CABO DE GUERRA

Famílias que têm alto consumo de leite em casa vêm passando por muito sufoco nos últimos meses. O preço do produto disparou no campo e nas prateleiras dos supermercados, batendo a média histórica dos últimos 18 anos. A saída para muitos consumidores foi deixar de comprar o alimento – quando possível –, o que está forçando a indústria a reduzir os preços.


Nas duas últimas semanas, a queda no valor do litro do leite UHT (de caixinha) foi considerável. Mas ainda não chegou a patamares do início do ano. Movimento foi feito pela indústria para “desovar” o estoque, que estava só aumentando e corria risco de se perder, já que se trata de um produto altamente perecível.

Dono de um supermercado em Santa Luzia, na Grande BH, Igor Silva diz que a queda no preço foi brusca nas duas últimas semanas. Ele conta que chegou a vender a caixinha por até R$ 10. Agora, está por cerca de R$ 5 – ou seja, quase a metade.
Segundo o comerciante, com o produto muito caro, o consumo foi claramente afetado. “Quem, por exemplo, levava uma caixa com 12 unidades, passou a levar três unidades, quatro”, conta. “Dificilmente os clientes levavam muita coisa, fora a reclamação generalizada na hora da compra. O caixa virava o muro das lamentações”, comenta.

Altas consecutivas


Segundo pesquisa realizada pelo Centro de Estudos Avançados em Economia Aplicada (Cepea), da Escola Superior de Agricultura Luiz de Queiroz (Esalq), da USP, em julho deste ano o preço pago ao produtor foi 20% maior do que o praticado no mês anterior, chegando ao valor médio de R$ 3,19 por litro – recorde da série histórica iniciada em 2004. Foi o sexto mês consecutivo de avanço.


Em todo o ano, o produto teve uma valorização real no campo de 43,7%. E a expectativa é a de que esse movimento continue, mas de forma menos intensa.
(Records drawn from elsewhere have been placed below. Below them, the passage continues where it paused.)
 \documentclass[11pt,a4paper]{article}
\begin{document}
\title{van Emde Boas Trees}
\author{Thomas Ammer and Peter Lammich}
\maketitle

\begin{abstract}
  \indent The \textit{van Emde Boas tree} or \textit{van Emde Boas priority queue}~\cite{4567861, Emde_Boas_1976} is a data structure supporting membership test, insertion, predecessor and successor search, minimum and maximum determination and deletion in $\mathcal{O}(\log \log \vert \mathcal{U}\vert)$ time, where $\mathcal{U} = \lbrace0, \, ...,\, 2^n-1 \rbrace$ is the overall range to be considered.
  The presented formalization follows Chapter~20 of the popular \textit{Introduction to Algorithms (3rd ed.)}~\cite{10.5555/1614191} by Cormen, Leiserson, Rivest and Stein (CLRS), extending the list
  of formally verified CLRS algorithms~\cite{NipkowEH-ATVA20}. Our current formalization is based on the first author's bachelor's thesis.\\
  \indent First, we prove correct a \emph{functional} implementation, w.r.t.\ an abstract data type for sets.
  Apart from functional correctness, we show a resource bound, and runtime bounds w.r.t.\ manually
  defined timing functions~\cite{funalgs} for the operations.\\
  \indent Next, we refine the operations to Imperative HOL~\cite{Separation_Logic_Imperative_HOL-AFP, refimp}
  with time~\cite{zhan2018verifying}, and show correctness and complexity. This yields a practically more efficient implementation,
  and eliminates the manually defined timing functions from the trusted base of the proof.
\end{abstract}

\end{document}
A pesquisa do Cepea indica que a média do litro em agosto deve ter uma alta de 10%, passando de R$ 3,50 – valor pago ao produtor. Até chegar às prateleiras do supermercado, os números mudam bastante. 


E Minas Gerais está em terceiro no ranking dos estados com valor mais alto ao produtor. Em julho, o preço médio ficou em R$ 3,22, valor 19% superior a junho e que fica atrás de Goiás – líder da variação –, com 22,94%, e São Paulo, 21,18%.

Peso no bolso


Se a valorização é positiva para o produtor, que enfrenta agora o momento da entressafra, com menos volume a ser ofertado à indústria, para o consumidor tem sido um verdadeiro pesadelo. 


O empresário Edmar Martins viu o gasto com leite em casa e na cafeteria da qual é dono explodir nos últimos meses. A saída, ele conta, foi reduzir o consumo em casa e comprar a marca mais barata para fazer as receitas dos produtos da lanchonete.


Além disso, o estoque que estava sempre abastecido no empreendimento deixou de existir. “Comprava só aquilo que era necessário para a semana”, conta Edmar. Em casa, o leite deu uma sumidinha da geladeira. “Se tem a caixinha na geladeira, é mais usado pelas crianças. Sem ele lá, elas achavam que não tinha e escolhiam outra bebida”.


A queda nos preços percebida nas duas últimas semanas, diz Edmar, deu um fôlego para o negócio. Ele cita que chegou a comprar o litro por R$ 7,55, agora está R$ 4,98. 

Além disso:


Com um custo tão alto nos últimos meses, as vendas caíram, o que deve ajudar a puxar o preço para baixo em setembro, avalia a pesquisa do Cepea. “A indústria está com dificuldade em sustentar os preços”, diz análise dos pesquisadores. Em julho, o litro do leite longa vida em Minas estava custando, em média, R$ 5,40, alta de 20,49% em relação a junho. Para comprar o leite pasteurizado, o consumidor tinha que desembolsar, em média, R$ 4,65 – alta de 18,5% na comparação com o mês anterior. Mas, lá no supermercado, os números são bem piores: já teve caixinha do UHT sendo vendido a quase R$ 8. 


O aumento do preço do leite, segundo o Cepea, é uma consequência da menor disponibilidade do produto, por causa da entressafra, seca mais intensa e mudanças estruturais no campo (menores níveis de investimento e aumento nos custos de produção). A pesquisa junto ao produtor mostra que o volume de leite produzido em junho e julho ficou abaixo da expectativa do setor, gerando importante redução no estoque de lácteos até a metade de julho.